Methods: Liver tissues were obtained from patients with early-stage and late-stage PBC. The hepatic expression levels of messenger RNAs were determined by the real-time reverse transcription polymerase chain reaction.
Results: The hepatic expression of multidrug-resistance protein 4 messenger RNA was significantly upregulated in early-stage and late-stage PBC patients compared with controls. The hepatic expression of multidrug-resistance protein 2 and multidrug-resistance protein 3 messenger RNAs was significantly elevated only in early-stage PBC patients. The hepatic expression levels of farnesoid X receptor, fetoprotein transcription factor and constitutive androstane receptor mRNAs were correlated with those of multidrug-resistance protein 2, multidrug-resistance protein 3 and multidrug-resistance protein 4 respectively.

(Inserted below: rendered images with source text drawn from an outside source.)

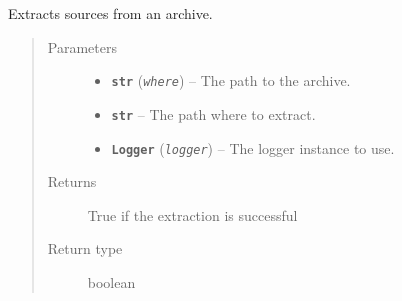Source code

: \documentclass[a4paper,10pt,english]{sphinxmanual}
\begin{document}
\begin{fulllineitems}
\label{commands/apidoc/src:src.system.archive_extract}
Extracts sources from an archive.
\begin{quote}\begin{description}
\item[{Parameters}] \leavevmode\begin{itemize}
\item {} 
\textbf{\texttt{str}} (\emph{\texttt{where}}) -- The path to the archive.

\item {} 
\textbf{\texttt{str}} -- The path where to extract.

\item {} 
\textbf{\texttt{Logger}} (\emph{\texttt{logger}}) -- The logger instance to use.

\end{itemize}

\item[{Returns}] \leavevmode
True if the extraction is successful

\item[{Return type}] \leavevmode
boolean

\end{description}\end{quote}

\end{fulllineitems}

\end{document}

Conclusions: The hepatic expression of multidrug-resistance protein 4 was enhanced in patients with untreated PBC at all stages. However, the hepatic expression of multidrug-resistance protein 2 and multidrug-resistance protein 3 was enhanced only in early-stage patients. The lack of upregulation of these proteins might contribute to the progression of PBC.